__WHAT YOU NEED TO DO__
Your task is to write out exactly the lines of the listing below, from the first down to the line that holds "## Setting backend service".

__SUPPLIED DATA__

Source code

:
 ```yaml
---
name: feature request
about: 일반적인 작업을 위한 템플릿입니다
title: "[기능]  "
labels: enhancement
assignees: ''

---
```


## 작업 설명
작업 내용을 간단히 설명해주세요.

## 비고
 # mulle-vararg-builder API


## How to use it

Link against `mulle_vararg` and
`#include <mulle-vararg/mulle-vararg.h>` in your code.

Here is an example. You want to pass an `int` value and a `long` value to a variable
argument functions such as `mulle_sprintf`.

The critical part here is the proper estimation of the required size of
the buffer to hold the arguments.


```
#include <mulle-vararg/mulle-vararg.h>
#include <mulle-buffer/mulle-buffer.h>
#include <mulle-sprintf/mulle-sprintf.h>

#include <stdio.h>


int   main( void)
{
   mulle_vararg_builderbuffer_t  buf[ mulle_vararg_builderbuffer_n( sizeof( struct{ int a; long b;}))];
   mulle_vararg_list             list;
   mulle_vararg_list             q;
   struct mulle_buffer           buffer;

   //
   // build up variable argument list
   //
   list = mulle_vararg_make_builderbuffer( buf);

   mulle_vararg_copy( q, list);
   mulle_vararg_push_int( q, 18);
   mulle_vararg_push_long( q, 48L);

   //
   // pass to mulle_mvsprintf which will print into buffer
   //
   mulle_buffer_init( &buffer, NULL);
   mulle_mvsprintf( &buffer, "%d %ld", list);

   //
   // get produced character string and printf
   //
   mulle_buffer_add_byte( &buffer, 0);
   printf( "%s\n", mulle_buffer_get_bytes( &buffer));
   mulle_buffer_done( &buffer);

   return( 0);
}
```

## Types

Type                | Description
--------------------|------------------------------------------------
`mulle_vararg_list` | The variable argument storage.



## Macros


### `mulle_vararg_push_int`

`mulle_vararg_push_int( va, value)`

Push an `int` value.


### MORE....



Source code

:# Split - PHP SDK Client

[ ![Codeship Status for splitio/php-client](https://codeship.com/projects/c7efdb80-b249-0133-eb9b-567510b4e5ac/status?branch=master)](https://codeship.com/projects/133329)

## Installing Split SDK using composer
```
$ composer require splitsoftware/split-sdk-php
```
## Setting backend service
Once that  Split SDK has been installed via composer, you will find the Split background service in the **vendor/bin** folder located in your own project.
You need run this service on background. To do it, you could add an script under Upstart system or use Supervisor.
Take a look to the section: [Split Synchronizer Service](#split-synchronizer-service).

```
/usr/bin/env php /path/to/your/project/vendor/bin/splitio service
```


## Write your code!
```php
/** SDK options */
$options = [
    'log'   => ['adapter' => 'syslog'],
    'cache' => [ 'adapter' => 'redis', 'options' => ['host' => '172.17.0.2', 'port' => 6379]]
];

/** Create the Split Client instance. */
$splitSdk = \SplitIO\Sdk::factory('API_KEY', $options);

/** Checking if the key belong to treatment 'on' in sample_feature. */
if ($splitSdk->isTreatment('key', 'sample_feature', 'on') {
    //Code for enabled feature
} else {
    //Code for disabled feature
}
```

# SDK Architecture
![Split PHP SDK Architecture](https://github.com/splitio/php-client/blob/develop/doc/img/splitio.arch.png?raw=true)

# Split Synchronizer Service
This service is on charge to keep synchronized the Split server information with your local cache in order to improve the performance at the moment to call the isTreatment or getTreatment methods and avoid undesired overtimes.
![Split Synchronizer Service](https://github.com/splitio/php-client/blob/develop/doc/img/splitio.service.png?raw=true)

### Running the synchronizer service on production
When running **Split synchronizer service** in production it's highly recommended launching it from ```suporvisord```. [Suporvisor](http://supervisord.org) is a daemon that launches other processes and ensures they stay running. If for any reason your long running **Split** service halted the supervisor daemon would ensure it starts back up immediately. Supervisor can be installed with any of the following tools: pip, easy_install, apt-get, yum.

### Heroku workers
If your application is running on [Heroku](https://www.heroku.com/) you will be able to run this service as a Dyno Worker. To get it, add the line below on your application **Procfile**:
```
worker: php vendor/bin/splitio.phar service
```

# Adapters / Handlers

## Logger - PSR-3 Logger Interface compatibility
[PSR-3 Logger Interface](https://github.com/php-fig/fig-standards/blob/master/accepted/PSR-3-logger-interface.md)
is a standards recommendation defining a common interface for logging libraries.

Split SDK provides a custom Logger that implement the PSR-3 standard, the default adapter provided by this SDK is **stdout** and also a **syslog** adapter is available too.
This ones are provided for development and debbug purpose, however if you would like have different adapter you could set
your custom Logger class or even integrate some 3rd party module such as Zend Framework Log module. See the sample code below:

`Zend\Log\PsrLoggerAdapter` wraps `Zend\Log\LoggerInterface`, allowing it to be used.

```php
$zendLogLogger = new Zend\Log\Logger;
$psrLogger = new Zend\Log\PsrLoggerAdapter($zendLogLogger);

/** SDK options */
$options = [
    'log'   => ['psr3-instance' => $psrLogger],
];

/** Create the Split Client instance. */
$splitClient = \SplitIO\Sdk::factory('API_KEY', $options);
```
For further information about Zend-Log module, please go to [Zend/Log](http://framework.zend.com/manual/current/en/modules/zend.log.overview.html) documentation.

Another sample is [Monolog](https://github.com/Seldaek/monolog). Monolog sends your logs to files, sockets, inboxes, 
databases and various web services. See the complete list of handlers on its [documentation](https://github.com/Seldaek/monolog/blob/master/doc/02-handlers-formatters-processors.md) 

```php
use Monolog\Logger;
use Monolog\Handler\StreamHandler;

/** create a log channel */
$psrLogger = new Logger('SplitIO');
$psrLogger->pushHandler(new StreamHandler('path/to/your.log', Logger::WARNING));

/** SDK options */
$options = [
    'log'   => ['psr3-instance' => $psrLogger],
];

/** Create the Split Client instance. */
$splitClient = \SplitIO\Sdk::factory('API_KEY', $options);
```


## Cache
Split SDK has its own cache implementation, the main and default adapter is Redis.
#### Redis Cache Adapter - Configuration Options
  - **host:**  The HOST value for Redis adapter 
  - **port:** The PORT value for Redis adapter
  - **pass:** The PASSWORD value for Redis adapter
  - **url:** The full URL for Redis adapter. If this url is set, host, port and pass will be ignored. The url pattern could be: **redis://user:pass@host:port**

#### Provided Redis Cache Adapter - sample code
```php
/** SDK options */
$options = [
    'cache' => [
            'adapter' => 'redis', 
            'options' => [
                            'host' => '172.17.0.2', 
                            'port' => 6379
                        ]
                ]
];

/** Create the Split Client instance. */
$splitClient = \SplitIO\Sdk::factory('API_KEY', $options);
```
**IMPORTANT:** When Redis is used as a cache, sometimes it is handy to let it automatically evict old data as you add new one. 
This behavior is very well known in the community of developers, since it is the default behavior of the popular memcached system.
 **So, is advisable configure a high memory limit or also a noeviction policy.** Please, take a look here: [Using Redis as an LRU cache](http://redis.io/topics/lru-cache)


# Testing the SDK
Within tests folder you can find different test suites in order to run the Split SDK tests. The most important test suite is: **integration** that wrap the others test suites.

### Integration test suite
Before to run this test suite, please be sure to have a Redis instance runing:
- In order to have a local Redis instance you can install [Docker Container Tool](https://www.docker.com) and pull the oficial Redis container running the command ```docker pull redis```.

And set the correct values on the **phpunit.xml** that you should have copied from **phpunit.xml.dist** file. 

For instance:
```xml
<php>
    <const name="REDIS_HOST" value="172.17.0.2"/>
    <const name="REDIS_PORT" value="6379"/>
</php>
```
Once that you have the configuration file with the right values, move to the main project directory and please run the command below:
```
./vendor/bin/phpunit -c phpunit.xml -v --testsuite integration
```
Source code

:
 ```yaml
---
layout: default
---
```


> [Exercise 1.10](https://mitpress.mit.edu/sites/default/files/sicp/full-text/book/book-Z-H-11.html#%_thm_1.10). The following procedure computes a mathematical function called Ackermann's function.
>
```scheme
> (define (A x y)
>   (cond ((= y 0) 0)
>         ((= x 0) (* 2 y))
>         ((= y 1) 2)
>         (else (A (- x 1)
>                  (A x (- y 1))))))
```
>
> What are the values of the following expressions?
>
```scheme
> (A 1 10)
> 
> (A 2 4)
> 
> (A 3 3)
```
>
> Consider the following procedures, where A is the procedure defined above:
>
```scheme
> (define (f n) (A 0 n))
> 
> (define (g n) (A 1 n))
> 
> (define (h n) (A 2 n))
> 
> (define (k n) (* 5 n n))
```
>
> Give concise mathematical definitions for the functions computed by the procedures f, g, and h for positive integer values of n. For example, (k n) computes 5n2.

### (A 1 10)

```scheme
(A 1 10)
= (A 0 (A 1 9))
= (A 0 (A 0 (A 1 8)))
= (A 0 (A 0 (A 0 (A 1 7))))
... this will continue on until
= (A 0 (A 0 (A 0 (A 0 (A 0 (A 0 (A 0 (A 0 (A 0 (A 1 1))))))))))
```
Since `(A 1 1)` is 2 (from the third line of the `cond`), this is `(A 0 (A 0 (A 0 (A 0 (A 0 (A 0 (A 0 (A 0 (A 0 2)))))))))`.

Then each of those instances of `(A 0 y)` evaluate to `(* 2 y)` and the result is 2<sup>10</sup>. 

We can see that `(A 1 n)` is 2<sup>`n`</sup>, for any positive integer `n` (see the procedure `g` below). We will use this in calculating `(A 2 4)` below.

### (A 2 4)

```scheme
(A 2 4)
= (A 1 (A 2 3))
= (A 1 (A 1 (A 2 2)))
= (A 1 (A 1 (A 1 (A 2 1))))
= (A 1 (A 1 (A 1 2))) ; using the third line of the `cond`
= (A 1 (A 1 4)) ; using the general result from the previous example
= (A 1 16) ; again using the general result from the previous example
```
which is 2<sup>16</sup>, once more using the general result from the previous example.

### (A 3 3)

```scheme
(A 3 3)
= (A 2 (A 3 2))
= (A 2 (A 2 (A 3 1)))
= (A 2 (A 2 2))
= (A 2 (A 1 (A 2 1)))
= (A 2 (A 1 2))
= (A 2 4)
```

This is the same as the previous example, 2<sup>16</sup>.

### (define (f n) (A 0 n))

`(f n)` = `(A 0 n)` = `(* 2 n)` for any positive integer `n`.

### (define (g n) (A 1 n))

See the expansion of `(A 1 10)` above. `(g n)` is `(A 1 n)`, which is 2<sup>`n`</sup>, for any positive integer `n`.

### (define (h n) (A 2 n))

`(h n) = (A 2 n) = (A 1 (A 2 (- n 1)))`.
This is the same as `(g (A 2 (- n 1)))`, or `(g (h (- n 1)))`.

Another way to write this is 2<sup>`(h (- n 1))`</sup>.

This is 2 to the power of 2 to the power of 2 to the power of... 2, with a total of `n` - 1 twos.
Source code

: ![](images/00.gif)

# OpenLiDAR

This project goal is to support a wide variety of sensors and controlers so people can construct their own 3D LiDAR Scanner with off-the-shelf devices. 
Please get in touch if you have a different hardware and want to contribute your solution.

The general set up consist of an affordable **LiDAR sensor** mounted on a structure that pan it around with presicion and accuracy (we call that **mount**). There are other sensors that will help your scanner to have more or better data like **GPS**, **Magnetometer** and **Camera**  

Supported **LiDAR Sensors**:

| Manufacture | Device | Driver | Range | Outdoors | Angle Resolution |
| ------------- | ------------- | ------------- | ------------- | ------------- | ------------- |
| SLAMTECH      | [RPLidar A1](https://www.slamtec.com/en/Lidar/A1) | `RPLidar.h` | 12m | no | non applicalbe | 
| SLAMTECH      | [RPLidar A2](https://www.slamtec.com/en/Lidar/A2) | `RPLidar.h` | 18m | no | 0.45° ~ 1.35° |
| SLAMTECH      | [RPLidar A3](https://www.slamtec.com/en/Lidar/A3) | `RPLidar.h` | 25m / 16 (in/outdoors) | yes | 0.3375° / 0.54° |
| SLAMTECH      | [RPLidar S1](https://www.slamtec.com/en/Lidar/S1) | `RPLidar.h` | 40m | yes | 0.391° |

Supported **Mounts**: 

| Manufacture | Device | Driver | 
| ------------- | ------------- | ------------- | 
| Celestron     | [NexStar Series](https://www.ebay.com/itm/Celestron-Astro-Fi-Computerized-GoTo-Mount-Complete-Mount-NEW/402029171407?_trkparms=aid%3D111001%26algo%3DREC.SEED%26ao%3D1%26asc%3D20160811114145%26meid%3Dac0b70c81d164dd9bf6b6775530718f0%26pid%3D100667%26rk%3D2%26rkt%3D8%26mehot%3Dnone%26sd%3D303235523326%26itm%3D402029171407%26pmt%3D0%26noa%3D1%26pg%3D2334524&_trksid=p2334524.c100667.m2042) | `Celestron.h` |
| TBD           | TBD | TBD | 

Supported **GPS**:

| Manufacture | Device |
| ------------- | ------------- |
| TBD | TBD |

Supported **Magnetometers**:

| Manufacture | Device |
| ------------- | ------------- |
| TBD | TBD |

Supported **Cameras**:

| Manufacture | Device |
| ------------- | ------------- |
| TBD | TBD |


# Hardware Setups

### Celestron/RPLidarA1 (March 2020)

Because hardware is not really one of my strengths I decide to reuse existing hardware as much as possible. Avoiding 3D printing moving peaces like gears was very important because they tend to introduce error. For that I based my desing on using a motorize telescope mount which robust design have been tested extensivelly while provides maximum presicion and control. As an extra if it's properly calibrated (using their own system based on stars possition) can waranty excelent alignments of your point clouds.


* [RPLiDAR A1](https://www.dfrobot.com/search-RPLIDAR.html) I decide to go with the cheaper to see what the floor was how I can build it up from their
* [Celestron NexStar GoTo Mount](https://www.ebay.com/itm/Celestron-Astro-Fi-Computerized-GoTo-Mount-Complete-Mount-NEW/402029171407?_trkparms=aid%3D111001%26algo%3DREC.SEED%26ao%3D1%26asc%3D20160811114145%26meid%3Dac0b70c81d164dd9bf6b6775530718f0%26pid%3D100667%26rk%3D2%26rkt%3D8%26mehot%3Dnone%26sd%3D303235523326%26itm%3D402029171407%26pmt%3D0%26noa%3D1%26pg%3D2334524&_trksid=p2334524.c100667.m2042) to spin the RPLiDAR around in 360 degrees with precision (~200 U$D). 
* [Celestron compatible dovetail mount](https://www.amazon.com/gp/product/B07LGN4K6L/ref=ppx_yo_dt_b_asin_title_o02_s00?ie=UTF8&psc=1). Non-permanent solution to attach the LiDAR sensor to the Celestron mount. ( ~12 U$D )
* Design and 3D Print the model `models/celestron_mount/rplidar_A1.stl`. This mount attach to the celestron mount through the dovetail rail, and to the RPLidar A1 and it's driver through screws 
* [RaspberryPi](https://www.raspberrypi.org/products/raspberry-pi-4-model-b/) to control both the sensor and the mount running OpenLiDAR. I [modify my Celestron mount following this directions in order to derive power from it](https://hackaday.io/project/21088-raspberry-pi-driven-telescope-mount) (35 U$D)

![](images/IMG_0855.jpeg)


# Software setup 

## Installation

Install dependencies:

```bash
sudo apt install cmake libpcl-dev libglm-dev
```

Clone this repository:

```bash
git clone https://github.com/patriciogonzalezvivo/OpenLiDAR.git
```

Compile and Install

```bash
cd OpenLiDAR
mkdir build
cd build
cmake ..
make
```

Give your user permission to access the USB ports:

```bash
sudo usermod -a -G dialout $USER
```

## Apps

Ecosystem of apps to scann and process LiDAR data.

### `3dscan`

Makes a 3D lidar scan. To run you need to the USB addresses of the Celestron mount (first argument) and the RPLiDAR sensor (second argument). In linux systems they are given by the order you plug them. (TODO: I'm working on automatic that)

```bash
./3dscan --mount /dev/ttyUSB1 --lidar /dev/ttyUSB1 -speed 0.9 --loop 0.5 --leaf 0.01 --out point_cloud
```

__WRITTEN RESPONSE__
Source code

:
 ```yaml
---
name: feature request
about: 일반적인 작업을 위한 템플릿입니다
title: "[기능]  "
labels: enhancement
assignees: ''

---
```


## 작업 설명
작업 내용을 간단히 설명해주세요.

## 비고
 # mulle-vararg-builder API


## How to use it

Link against `mulle_vararg` and
`#include <mulle-vararg/mulle-vararg.h>` in your code.

Here is an example. You want to pass an `int` value and a `long` value to a variable
argument functions such as `mulle_sprintf`.

The critical part here is the proper estimation of the required size of
the buffer to hold the arguments.


```
#include <mulle-vararg/mulle-vararg.h>
#include <mulle-buffer/mulle-buffer.h>
#include <mulle-sprintf/mulle-sprintf.h>

#include <stdio.h>


int   main( void)
{
   mulle_vararg_builderbuffer_t  buf[ mulle_vararg_builderbuffer_n( sizeof( struct{ int a; long b;}))];
   mulle_vararg_list             list;
   mulle_vararg_list             q;
   struct mulle_buffer           buffer;

   //
   // build up variable argument list
   //
   list = mulle_vararg_make_builderbuffer( buf);

   mulle_vararg_copy( q, list);
   mulle_vararg_push_int( q, 18);
   mulle_vararg_push_long( q, 48L);

   //
   // pass to mulle_mvsprintf which will print into buffer
   //
   mulle_buffer_init( &buffer, NULL);
   mulle_mvsprintf( &buffer, "%d %ld", list);

   //
   // get produced character string and printf
   //
   mulle_buffer_add_byte( &buffer, 0);
   printf( "%s\n", mulle_buffer_get_bytes( &buffer));
   mulle_buffer_done( &buffer);

   return( 0);
}
```

## Types

Type                | Description
--------------------|------------------------------------------------
`mulle_vararg_list` | The variable argument storage.



## Macros


### `mulle_vararg_push_int`

`mulle_vararg_push_int( va, value)`

Push an `int` value.


### MORE....



Source code

:# Split - PHP SDK Client

[ ![Codeship Status for splitio/php-client](https://codeship.com/projects/c7efdb80-b249-0133-eb9b-567510b4e5ac/status?branch=master)](https://codeship.com/projects/133329)

## Installing Split SDK using composer
```
$ composer require splitsoftware/split-sdk-php
```
## Setting backend service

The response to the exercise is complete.